Some members of this anti-metaphysical school absolutely limit our knowledge of God to that which comes to us through Jesus Christ. Dr. Herrmann, of Marburg, has made himself conspicuous by the vigor and persistency with which he has advocated this position. Through Christ alone, he contends, do we know so much as that there is a God at all. The so-called proofs for the being of God may appear very convincing to men already convinced, or whose life has been smooth and pleasant. But they yield no real aid to faith in a living God for men burdened with a sense of sin, or with the manifold miseries of human experience. Faith that God is, and that he is good, comes to such only when they get their eye fixed on Christ, and see in him one who realized the moral task of man, and who, in spite of all the darkness of the world, believed in a Supreme Being who wills the good and works unceasingly for its realization. Through faith in this unique man, the Sinless One, and the Proclaimer of a Divine Father, we at length learn to hope for ourselves and to believe in a good God.

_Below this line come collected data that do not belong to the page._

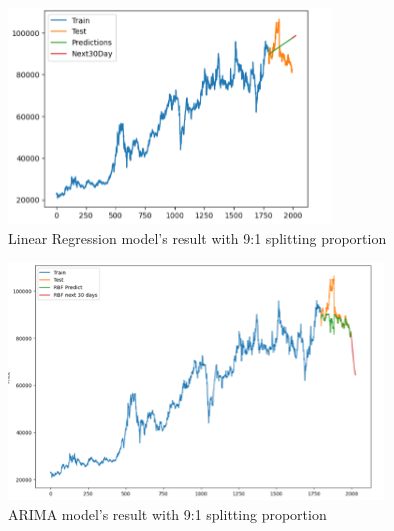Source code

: \documentclass{ieeeojies}
\begin{document}
\begin{figure}[H]
  \centering
  \begin{minipage}{0.8\linewidth}
    \centering
    \includegraphics[width=\linewidth]{bibliography/LN_VCB91.png}
    \caption{Linear Regression model's result with 9:1 splitting proportion}
    \label{fig8}
  \end{minipage}
\end{figure}
\begin{figure}[H]
  \centering
  \begin{minipage}{0.8\linewidth}
    \centering
    \includegraphics[width=\linewidth]{bibliography/SVR_VCB91.png}
    \caption{ARIMA model's result with 9:1 splitting proportion}
    \label{fig9}
  \end{minipage}
\end{figure}
\end{document}
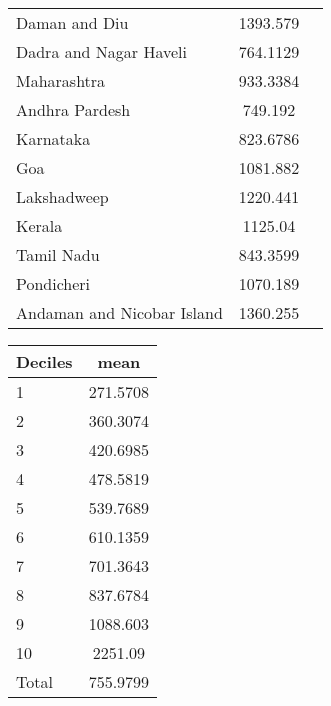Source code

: \documentclass[12pt]{article}
\begin{document}
\begin{table}[htbp]
{\begin{tabular}{l*{1}{cc}}
Daman and Diu                 &              1393.579\\
Dadra and Nagar Haveli        &              764.1129\\
Maharashtra                   &              933.3384\\
Andhra Pardesh                &               749.192\\
Karnataka                     &              823.6786\\
Goa                           &              1081.882\\
Lakshadweep                   &              1220.441\\
Kerala                        &               1125.04\\
Tamil Nadu                    &              843.3599\\
Pondicheri                    &              1070.189\\
Andaman and Nicobar Island    &              1360.255\\
\hline\hline
\end{tabular}
}

\end{table}


\begin{table}[htbp]\centering
{
\def\sym#1{\ifmmode^{#1}\else\(^{#1}\)\fi}
\begin{tabular}{l*{1}{c}}
\hline\hline
Deciles &        mean\\
\hline
1                             &    271.5708\\
2                             &    360.3074\\
3                             &    420.6985\\
4                             &    478.5819\\
5                             &    539.7689\\
6                             &    610.1359\\
7                             &    701.3643\\
8                             &    837.6784\\
9                             &    1088.603\\
10                            &     2251.09\\
\hline
Total                         &    755.9799\\
\hline\hline
\end{tabular}
}

\end{table}
\end{document}
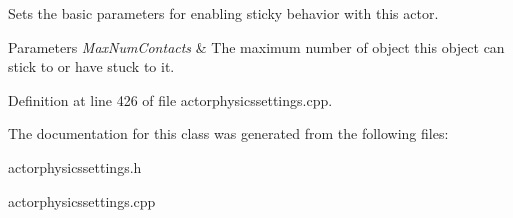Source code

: Sets the basic parameters for enabling sticky behavior with this actor. 


\begin{DoxyParams}{Parameters}
{\em MaxNumContacts} & The maximum number of object this object can stick to or have stuck to it. \\
\hline
\end{DoxyParams}


Definition at line 426 of file actorphysicssettings.cpp.



The documentation for this class was generated from the following files:\begin{DoxyCompactItemize}
\item 
actorphysicssettings.h\item 
actorphysicssettings.cpp\end{DoxyCompactItemize}
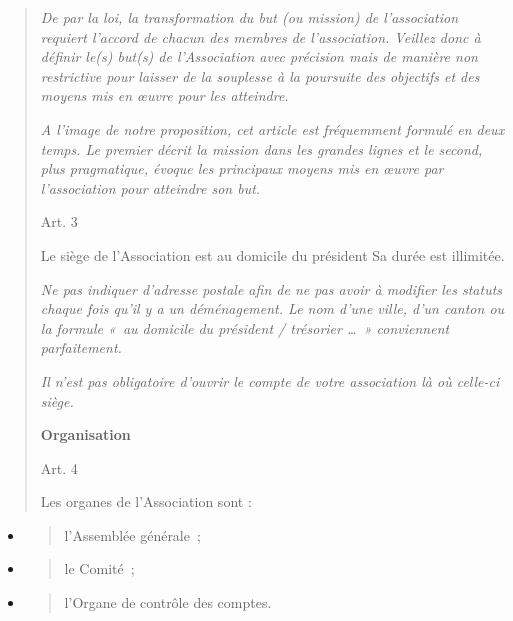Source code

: \documentclass[
]{article}
\begin{document}
\begin{quote}
\emph{De par la loi, la transformation du but (ou mission) de
l'association requiert l'accord de chacun des membres de l'association.
Veillez donc à définir le(s) but(s) de l'Association avec précision mais
de manière non restrictive pour laisser de la souplesse à la poursuite
des objectifs et des moyens mis en œuvre pour les atteindre.}

\emph{A l'image de notre proposition, cet article est fréquemment
formulé en deux temps. Le premier décrit la mission dans les grandes
lignes et le second, plus pragmatique, évoque les principaux moyens mis
en œuvre par l'association pour atteindre son but.}

Art. 3

Le siège de l'Association est  au domicile du président Sa durée est illimitée.

\emph{Ne pas indiquer d'adresse postale afin de ne pas avoir à modifier
les statuts chaque fois qu'il y a un déménagement. Le nom d'une ville,
d'un canton ou la formule «~au domicile du président / trésorier
\ldots~» conviennent parfaitement.}

\emph{Il n'est pas obligatoire d'ouvrir le compte de votre association
là où celle-ci siège.}

\textbf{Organisation}

Art. 4

Les organes de l'Association sont :
\end{quote}

\begin{itemize}
\item
  \begin{quote}
  l'Assemblée générale~;
  \end{quote}
\item
  \begin{quote}
  le Comité~;
  \end{quote}
\item
  \begin{quote}
  l'Organe de contrôle des comptes.
  \end{quote}
\end{itemize}
\end{document}
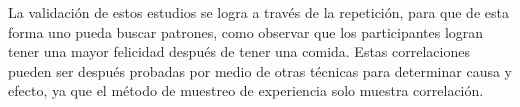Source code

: La validación de estos estudios se logra a través de la repetición, para que de esta forma uno pueda buscar patrones, como observar que los participantes logran tener una mayor felicidad después de tener una comida. Estas correlaciones pueden ser después probadas por medio de otras técnicas para determinar causa y efecto, ya que el método de muestreo de experiencia solo muestra correlación.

In proceeding now to offer some critical observations on this modern theological movement I must begin with expressions of cordial appreciation of it in several aspects. The mere names of some of the men most prominently associated with it command at once our sympathy and respect. Foremost stands Harnack, whose great work on The History of Dogma, now happily appearing in English in an unabridged translation, must make on all competent readers the impression that the new school of theological thought as represented by the author is full of fresh impulse, energy, and insight, and cannot fail to leave its mark on theology for generations. From not a few of his opinions we may dissent, some of his positions may appear to us very insufficiently supported, but on the whole the effect of his historical studies must be to throw open for fresh consideration the whole question of the Christian origins and of the genesis and value of ecclesiastical dogmas.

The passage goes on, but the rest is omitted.